Like many others, I had decided to fulfill my hours through an overseas community service project, more commonly known as OCSP. There’s no shortage of them in our school, with names that intrigue and destinations that span across the globe. From Agape to Light Years, there’s a project for everyone. Whether you are interested in flying around the world or to a neighbouring country, whether you are looking to enter with your friends or alone, and whether you’re maintaining infrastructure or teaching kids— search around, and you will probably find one (or many!) that piques your interest.
Personally, I went to Kampong Chhnang in Cambodia for 16 days, working with Sangkhim Canaan School to add values to their curriculum activities. But— over the course of our project, through the days of planning and the actual execution, I had begun to learn a lot and had left with experiences that will accompany me. To succinctly summarise it all, here are a list of things I have learnt from my journey.
1. You’ll form friendships.
This can be said for both overseas and local community projects but, when you’re working with a group of people for long, forming friendships is inevitable. I had entered into the project alone, with little expectations of expanding my social circle, but had left with friends that (I hope) will be by my side for a long time. When you are in a foreign country and situations turn unfavourable, it’s instinctive to lean on the people closest to you for a sense of familiarity— and that was what happened. People who barely spoke during the days leading up became close, and members who were already close became even closer. In fact, you tend to get too attached, often meeting up way too much once you land back in Singapore: your wallets have been warned.

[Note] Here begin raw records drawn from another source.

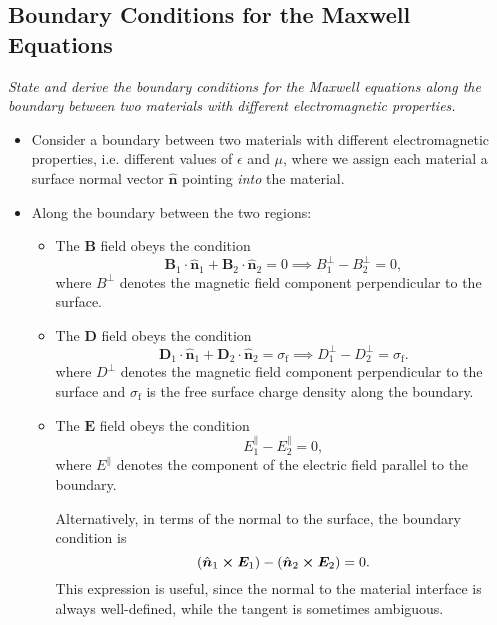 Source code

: \documentclass[11pt, a4paper]{article}
\renewcommand{\vec}[1]{\bm{#1}} %
\newcommand{\uvec}[1]{\hat{\vec{#1}}} %
\newcommand{\E}{\vec{E}} %
\newcommand{\D}{\vec{D}}  %
\newcommand{\B}{\vec{B}} %
\begin{document}
\subsection{Boundary Conditions for the Maxwell Equations}
\textit{State and derive the boundary conditions for the Maxwell equations along the boundary between two materials with different electromagnetic properties.}
    
\begin{itemize}

    \item Consider a boundary between two materials with different electromagnetic properties, i.e. different values of $ \epsilon $ and $ \mu $, where we assign each material a surface normal vector $ \uvec{n} $ pointing \textit{into} the material. 


    \item Along the boundary between the two regions:
    \begin{itemize}

        \item The $ \B $ field obeys the condition
        \begin{equation*}
            \B_{1} \cdot \uvec{n}_{1} + \B_{2} \cdot \uvec{n}_{2} = 0 \implies B_{1}^{\perp} - B_{2}^{\perp} = 0,
        \end{equation*}
        where $ B^{\perp} $ denotes the magnetic field component perpendicular to the surface.
        
        \item The $ \D $ field obeys the condition
            \begin{equation*}
                \D_{1} \cdot \uvec{n}_{1} + \D_{2} \cdot \uvec{n}_{2} = \sigma_{\text{f}} \implies D_{1}^{\perp} - D_{2}^{\perp} = \sigma_{\text{f}}.
	\end{equation*}
        where $ D^{\perp} $ denotes the magnetic field component perpendicular to the surface and $ \sigma_{\text{f}} $ is the free surface charge density along the boundary.

        \item The $ \E $ field obeys the condition
        \begin{equation*}
            E_{1}^{\parallel} - E_{2}^{\parallel} = 0,
        \end{equation*}
        where $ E^{\parallel} $ denotes the component of the electric field parallel to the boundary.

        Alternatively, in terms of the normal to the surface, the boundary condition is
        \begin{equation*}
            (\uvec{n}_{1} \cross \E_{1}) - (\uvec{n}_{2}\cross \E_{2}) = 0.
        \end{equation*}
        This expression is useful, since the normal to the material interface is always well-defined, while the tangent is sometimes ambiguous.
    

\end{itemize}
\end{itemize}
\end{document}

2. You’ll need a lot of preparation.
Seriously, this cannot be emphasised enough. Contingency plans should be made because plans tend to go south, and contingency plans for the contingency plans should be made in case the aforementioned goes south as well. This means you’ll have to spend more than a few days planning and preparing, from trying out activities to buying the logistics. After all, the last thing you want is to be standing up in front of a class doing nothing, having ran out of the list of things you have aimed to do.
3. Like, a lot of preparation.
Preparation is important in all aspects of life, but more so when you have to leave the comforts of your home. Bring your inhaler (yes, even if your last attack was when you were a child— just in the off-chance) and prepare the necessities, check it again and then prepare once more. A friend of mine found out the hard way that 12 am the day of our flight was not the best time to start prepping, causing him to be late when it came to meeting at the airport. More than that, prepare for new experiences and to learn and adapt.
4. You will be dragged out of your comfort zone.
As someone who has led a relatively cushy life, I was not expecting the difference in living standards. Yes, it sounds incredibly silly, but it was an eye-opening experience that has changed my perspective and view on many aspects of life. For example, the schools and hostel would randomly have power outages. The first time it happened, I was mildly concerned, but the students looked unfazed and had continued their work without care or concern.
5. It gets expensive.
While it may be more expensive than local CSP, both has their own advantages and disadvantages you should consider in determining which is more value for money for you. On top of that, you will usually need to spend many days planning for the trip, as well as actually going on the trip. This means that your pockets might be stretched, and internships might be pushed back. Depending on your preference, calculate which is better and more worth-it for your set of circumstances!
Being at SMU equips you with a variety of experience, and your community service project (local or overseas) has a way of sticking with you. No matter which you pick, just remember to enjoy what you are doing and try your absolute best to make a difference, no matter how small it may seem to you. Go with more than the intention of fulfilling hours, and you will have an enjoyable time that will leave you wanting more, trust me!